(DATA TO EXAMINE begins)

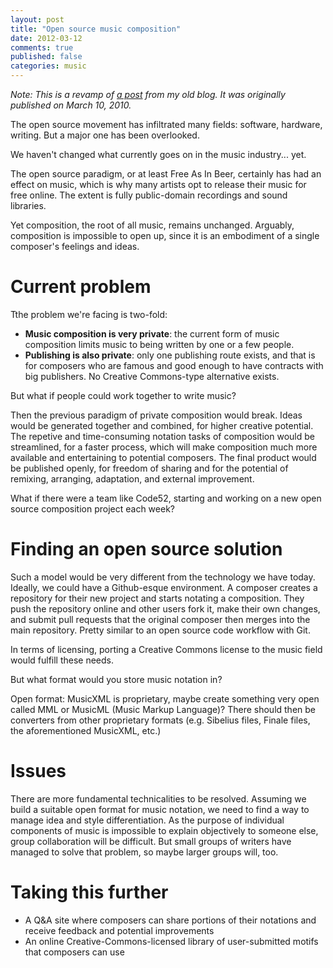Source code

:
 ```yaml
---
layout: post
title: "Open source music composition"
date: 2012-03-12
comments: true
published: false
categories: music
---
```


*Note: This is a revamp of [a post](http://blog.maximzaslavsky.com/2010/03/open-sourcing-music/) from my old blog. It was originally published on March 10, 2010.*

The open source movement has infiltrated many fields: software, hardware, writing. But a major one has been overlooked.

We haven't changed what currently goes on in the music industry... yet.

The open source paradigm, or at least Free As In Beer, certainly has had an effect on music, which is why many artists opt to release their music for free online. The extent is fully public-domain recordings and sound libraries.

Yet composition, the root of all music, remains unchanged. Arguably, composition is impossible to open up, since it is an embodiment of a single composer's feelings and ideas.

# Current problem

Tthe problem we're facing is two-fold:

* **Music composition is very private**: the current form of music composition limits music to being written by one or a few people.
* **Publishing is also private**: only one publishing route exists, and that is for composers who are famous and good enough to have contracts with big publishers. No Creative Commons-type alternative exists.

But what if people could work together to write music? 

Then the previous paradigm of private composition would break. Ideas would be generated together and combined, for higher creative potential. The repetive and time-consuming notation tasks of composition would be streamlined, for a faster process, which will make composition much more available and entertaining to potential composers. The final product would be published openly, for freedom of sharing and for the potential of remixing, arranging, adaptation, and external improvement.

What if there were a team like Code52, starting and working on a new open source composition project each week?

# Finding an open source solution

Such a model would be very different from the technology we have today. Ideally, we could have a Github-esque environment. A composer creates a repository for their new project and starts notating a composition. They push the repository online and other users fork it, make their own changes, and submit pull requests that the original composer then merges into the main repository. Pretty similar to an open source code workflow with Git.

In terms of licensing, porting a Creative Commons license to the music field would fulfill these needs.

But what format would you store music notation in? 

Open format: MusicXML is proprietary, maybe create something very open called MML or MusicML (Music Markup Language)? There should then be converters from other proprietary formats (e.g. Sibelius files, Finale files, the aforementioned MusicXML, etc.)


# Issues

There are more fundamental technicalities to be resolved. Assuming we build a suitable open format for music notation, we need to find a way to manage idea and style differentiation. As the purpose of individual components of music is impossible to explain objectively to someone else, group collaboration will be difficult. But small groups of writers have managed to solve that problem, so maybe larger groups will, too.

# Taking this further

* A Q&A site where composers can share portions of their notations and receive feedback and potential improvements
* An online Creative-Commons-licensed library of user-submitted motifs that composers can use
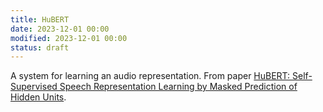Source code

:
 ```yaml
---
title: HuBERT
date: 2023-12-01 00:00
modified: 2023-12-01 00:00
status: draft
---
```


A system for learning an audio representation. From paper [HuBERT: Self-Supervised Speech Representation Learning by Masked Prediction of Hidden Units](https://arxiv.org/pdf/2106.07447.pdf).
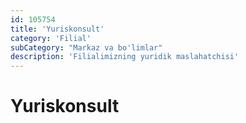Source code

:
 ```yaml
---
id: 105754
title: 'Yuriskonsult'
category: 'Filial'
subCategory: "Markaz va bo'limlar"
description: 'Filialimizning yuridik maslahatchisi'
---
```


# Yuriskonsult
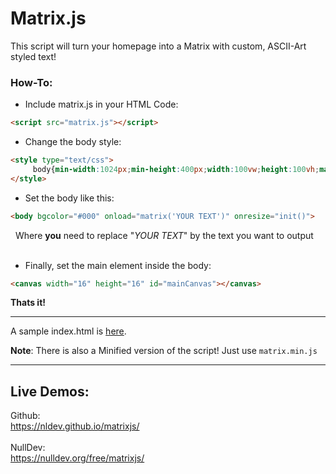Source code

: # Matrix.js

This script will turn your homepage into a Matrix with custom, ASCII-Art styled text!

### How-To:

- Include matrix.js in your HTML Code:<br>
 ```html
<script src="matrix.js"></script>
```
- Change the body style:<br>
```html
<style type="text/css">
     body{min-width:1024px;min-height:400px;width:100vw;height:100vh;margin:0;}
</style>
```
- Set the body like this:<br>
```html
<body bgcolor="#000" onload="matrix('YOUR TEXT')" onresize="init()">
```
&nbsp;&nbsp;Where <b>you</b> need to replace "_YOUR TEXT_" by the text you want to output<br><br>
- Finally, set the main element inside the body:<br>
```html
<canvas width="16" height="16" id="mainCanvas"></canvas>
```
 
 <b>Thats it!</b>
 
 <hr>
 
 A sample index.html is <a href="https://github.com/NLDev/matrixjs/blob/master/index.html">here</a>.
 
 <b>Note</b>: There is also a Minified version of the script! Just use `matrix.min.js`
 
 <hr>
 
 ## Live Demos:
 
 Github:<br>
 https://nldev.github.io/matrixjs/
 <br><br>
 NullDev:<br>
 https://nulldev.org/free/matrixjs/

(DATA TO EXAMINE ends)

Read through the entries above and copy each line that has the string "very" in it.

#### TASK RESPONSE:
* **Music composition is very private**: the current form of music composition limits music to being written by one or a few people.
Such a model would be very different from the technology we have today. Ideally, we could have a Github-esque environment. A composer creates a repository for their new project and starts notating a composition. They push the repository online and other users fork it, make their own changes, and submit pull requests that the original composer then merges into the main repository. Pretty similar to an open source code workflow with Git.
Open format: MusicXML is proprietary, maybe create something very open called MML or MusicML (Music Markup Language)? There should then be converters from other proprietary formats (e.g. Sibelius files, Finale files, the aforementioned MusicXML, etc.)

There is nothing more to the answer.